Traditional methods for authenticating users on mobile devices are based on passwords or fingerprints. As long as mobile devices remain active, they do not incorporate any mechanisms for verifying if the user originally authenticated is still the user in control of the mobile device. Thus, unauthorized individuals may improperly obtain access to personal information of the user if a password is compromised or if a user does not exercise adequate vigilance after initial authentication on a device. To deal with this problem, active authentication systems have been proposed in which users are continuously monitored after the initial access to the mobile device. Active authentication systems can capture users' data (facial image data, screen touch data, motion data, etc) through sensors (camera, touch screen, accelerometer, etc), extract features from different sensors' data, build classification models and authenticate users via comparing additional sensor data against the models.
Mobile active authentication can be viewed as one application of the more general problem, namely, multimodal classification. The idea of multimodal classification is to utilize multiple sources (modalities) measuring the same instance to improve the overall performance compared to using a single source (modality). Multimodal classification also arises in many computer vision tasks such as image classification, RGBD object classification and scene recognition.
In this dissertation, we not only present methods and algorithms related to active authentication problems, but also propose multimodal recognition algorithms based on low-rank and joint sparse representations as well as multimodal metric learning algorithm to improve multimodal classification performance. The multimodal learning algorithms proposed in this dissertation make no assumption about the feature type or applications, thus they can be applied to various recognition tasks such as mobile active authentication, image classification and RGBD recognition.
First, we study the mobile active authentication problem by exploiting a dataset consisting of 50 users' face captured by the phone's frontal camera and screen touch data sensed by the screen for evaluating active authentication algorithms developed under this research. The dataset is named as UMD Active Authentication (UMDAA) dataset. Details on data preprocessing and feature extraction for touch data and face data are described respectively.
Second, we present an approach for active user authentication using screen touch gestures by building linear and kernelized dictionaries based on sparse representations and associated classifiers. Experiments using the screen touch data components of UMDAA dataset as well as two other publicly available screen touch datasets show that the dictionary-based classification method compares favorably to those discussed in the literature. Experiments done using screen touch data collected in three different sessions show a drop in performance when the training and test data come from different sessions. This suggests a need for applying domain adaptation methods to further improve the performance of the classifiers.
Third, we propose a domain adaptive sparse representation-based classification method that learns projections of data in a space where the sparsity of data is maintained.

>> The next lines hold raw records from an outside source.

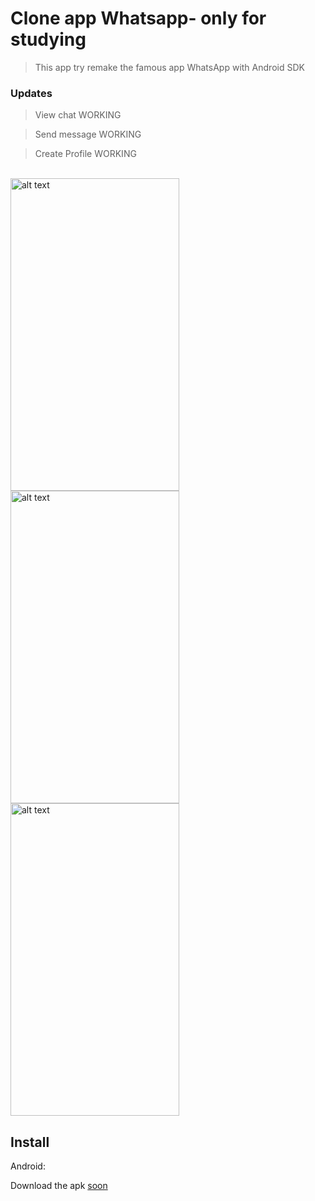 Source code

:# Clone app Whatsapp- only for studying
> This app try remake the famous app WhatsApp with Android SDK



### Updates
> View chat WORKING

> Send message WORKING

> Create Profile WORKING
<br>


<img src="https://user-images.githubusercontent.com/59422918/77435355-f7659700-6dc0-11ea-9fe6-8622a02d3fbd.jpeg" alt="alt text" width="270px" height="500px">
<img src="https://user-images.githubusercontent.com/59422918/77435406-09dfd080-6dc1-11ea-914d-b405afaf71ef.jpeg" alt="alt text" width="270px" height="500px">
<img src="https://user-images.githubusercontent.com/59422918/77435437-13693880-6dc1-11ea-8b52-58e585a5ecce.jpeg" alt="alt text" width="270px" height="500px">


## Install

Android:

Download the apk [soon](https://github.com/pdrozz/alcool_ou_gasolina/raw/master/App%20Alcool%20ou%20Gasol.apk)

We provide an efficient iterative procedure for solving the proposed optimization problem. One of the key features of the proposed method is that it is computationally efficient as learning is done in the lower-dimensional space. Various experiments on UMDAA dataset show that our method is able to capture the meaningful structure of data and can perform significantly better than many competitive domain adaptation algorithms.
Fourth, we propose low-rank and joint sparse representations-based multimodal recognition. Our formulations can be viewed as generalized versions of multivariate low-rank and sparse regression, where sparse and low-rank representations across all the modalities are imposed. One of our methods takes into account coupling information within different modalities simultaneously by enforcing the common low-rank and joint sparse representation among each modality's observations. We also modify our formulations by including an occlusion term that is assumed to be sparse. The alternating direction method of multipliers is proposed to efficiently solve the proposed optimization problems. Extensive experiments on UMDAA dataset, WVU multimodal biometrics dataset and Pascal-Sentence image classification dataset show that that our methods provide better recognition performance than other feature-level fusion methods.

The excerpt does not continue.